SQL Compiler (Griffin)

Overview

Griffin is QuestDB’s SQL compiler and execution engine. Named after the mythical creature, Griffin transforms SQL text into efficient execution plans optimized for time-series workloads. Location: core/src/main/java/io/questdb/griffin/

Architecture

The SQL compiler follows a multi-stage pipeline:

SQL Text → Lexer → Parser → Query Model (AST) → Optimizer → Code Generator → Execution Plan

Stage 1: Lexing and Parsing

Input: SQL text string Output: QueryModel (Abstract Syntax Tree) Key classes:

SqlParser — Top-level parser: io/questdb/griffin/SqlParser.java
SqlLexer — Tokenizes SQL text
ExpressionParser — Parses expressions: io/questdb/griffin/ExpressionParser.java
QueryModel — AST representation: io/questdb/griffin/model/QueryModel.java

Example:

SELECT symbol, price
FROM trades
WHERE price > 100
ORDER BY ts DESC

Parsed into:

QueryModel {
  columns: [symbol, price]
  tableName: "trades"
  whereClause: ExpressionNode(price > 100)
  orderBy: [ts DESC]
}

Stage 2: Optimization

Input: QueryModel (AST) Output: Optimized QueryModel Key class: SqlOptimiser: io/questdb/griffin/SqlOptimiser.java Optimizations:

Predicate pushdown — Move filters closer to data source
Partition pruning — Skip partitions outside time range
Index selection — Choose best index for filter
Join reordering — Optimize join order
Constant folding — Evaluate constants at compile time
Subquery flattening — Convert subqueries to joins where possible

Example optimization:

-- Original
SELECT * FROM (
  SELECT * FROM trades WHERE symbol = 'AAPL'
) WHERE price > 100;

-- Optimized (predicate pushdown)
SELECT * FROM trades WHERE symbol = 'AAPL' AND price > 100;

Stage 3: Code Generation

Input: Optimized QueryModel Output: RecordCursorFactory Key class: SqlCodeGenerator: io/questdb/griffin/SqlCodeGenerator.java Generates execution plan as a tree of factories:

Each factory creates a RecordCursor for data iteration
Factories compose to form complex plans
Supports lazy evaluation (only compute what’s needed)

Example plan:

FilteredRecordCursorFactory
  ├── filter: price > 100
  └── base: DataFrameRecordCursorFactory
        └── reader: TableReader(trades)

Stage 4: Execution

Input: RecordCursorFactory Output: RecordCursor (iterator over rows) Execution is lazy:

Factory creates cursor
Cursor iterates row-by-row (or in batches)
Each row is a Record with column accessors

Key interfaces:

RecordCursorFactory — Creates cursors
RecordCursor — Iterates over records
Record — Represents a single row
RecordMetadata — Schema information

Key Classes

SqlCompiler / SqlCompilerImpl

Location: io/questdb/griffin/SqlCompilerImpl.java:149 Main entry point for SQL compilation.
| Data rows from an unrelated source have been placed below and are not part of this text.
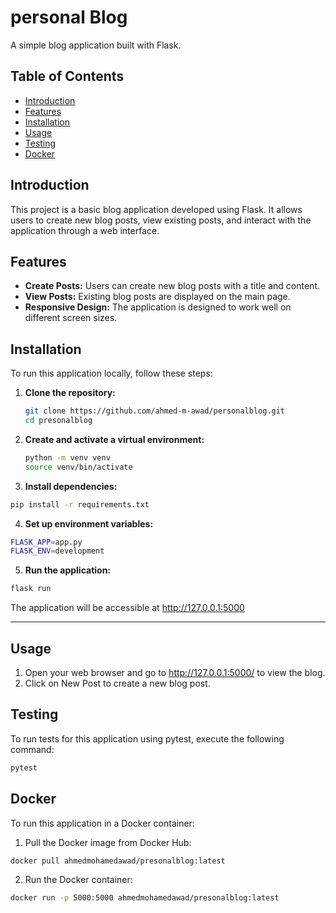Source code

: # personal Blog

A simple blog application built with Flask.

## Table of Contents

- [Introduction](#introduction)
- [Features](#features)
- [Installation](#installation)
- [Usage](#usage)
- [Testing](#testing)
- [Docker](#docker)


## Introduction

This project is a basic blog application developed using Flask. It allows users to create new blog posts, view existing posts, and interact with the application through a web interface.

## Features

- **Create Posts:** Users can create new blog posts with a title and content.
- **View Posts:** Existing blog posts are displayed on the main page.
- **Responsive Design:** The application is designed to work well on different screen sizes.

## Installation

To run this application locally, follow these steps:

1. **Clone the repository:**

   ```bash
   git clone https://github.com/ahmed-m-awad/personalblog.git
   cd presonalblog


2. **Create and activate a virtual environment:**

   ```bash
   python -m venv venv
   source venv/bin/activate

3. **Install dependencies:**
```bash
pip install -r requirements.txt
```
4. **Set up environment variables:**
```bash 
FLASK_APP=app.py
FLASK_ENV=development
```
5. **Run the application:**
```bash 
flask run
```
The application will be accessible at http://127.0.0.1:5000
***

## Usage
1. Open your web browser and go to http://127.0.0.1:5000/ to view the blog.
2. Click on New Post to create a new blog post.

## Testing
To run tests for this application using pytest, execute the following command:
```bash 
pytest
```
## Docker

To run this application in a Docker container:

1. Pull the Docker image from Docker Hub:
```bash
docker pull ahmedmohamedawad/presonalblog:latest
```
2. Run the Docker container:
```bash
docker run -p 5000:5000 ahmedmohamedawad/presonalblog:latest
```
Key methods:

compile(sql, context) — Compiles SQL to CompiledQuery
compileQuery(sql, context) — Compiles SELECT to RecordCursorFactory
execute(sql, context) — Executes DDL/DML

Example usage:

try (SqlCompiler compiler = engine.getSqlCompiler()) {
    CompiledQuery cq = compiler.compile("SELECT * FROM trades", context);
    try (RecordCursorFactory factory = cq.getRecordCursorFactory()) {
        try (RecordCursor cursor = factory.getCursor(context)) {
            Record record = cursor.getRecord();
            while (cursor.hasNext()) {
                // Read record columns
            }
        }
    }
}

SqlParser

Location: io/questdb/griffin/SqlParser.java Parses SQL text into QueryModel or other model objects. Key methods:

parseQuery(sql) — Parses SELECT statement
parseInsert(sql) — Parses INSERT statement
parseCreateTable(sql) — Parses CREATE TABLE
parseAlterTable(sql) — Parses ALTER TABLE

Parsing strategy:

Recursive descent parser
Zero-allocation (reuses objects from pools)
Error recovery (provides position of syntax errors)

ExpressionParser

Location: io/questdb/griffin/ExpressionParser.java Parses SQL expressions (WHERE clauses, SELECT expressions, etc.). Key methods:

parseExpression(sql) — Parses expression tree
parseFunction(sql) — Parses function calls

Precedence handling: Operator precedence table ensures correct expression trees. Example:

price > 100 AND (symbol = 'AAPL' OR symbol = 'GOOGL')

Parsed into:

ExpressionNode(AND)
  ├── ExpressionNode(>)
  │     ├── price
  │     └── 100
  └── ExpressionNode(OR)
        ├── ExpressionNode(=)
        │     ├── symbol
        │     └── 'AAPL'
        └── ExpressionNode(=)
              ├── symbol
              └── 'GOOGL'

SqlCodeGenerator

Location: io/questdb/griffin/SqlCodeGenerator.java Generates execution plans from optimized query models. Key methods:

generate(queryModel, context) — Generates RecordCursorFactory
generateFilter(queryModel) — Generates filter plan
generateJoin(queryModel) — Generates join plan
generateGroupBy(queryModel) — Generates aggregation plan

Factory selection:

Chooses optimal factory based on query characteristics
Considers indexes, partition pruning, parallelism
Generates SIMD-accelerated code where applicable

FunctionFactory

Location: io/questdb/griffin/FunctionFactory.java Base interface for SQL functions. Implementation:

Each function is a separate class (e.g., SumDoubleGroupByFunction)
Function factories registered in FunctionFactoryCache
Code generation instantiates appropriate function class

Function categories:

Scalar functions (e.g., round(), abs())
Aggregate functions (e.g., sum(), avg(), count())
Window functions (e.g., row_number(), rank())
Time-series functions (e.g., sample_by(), fill())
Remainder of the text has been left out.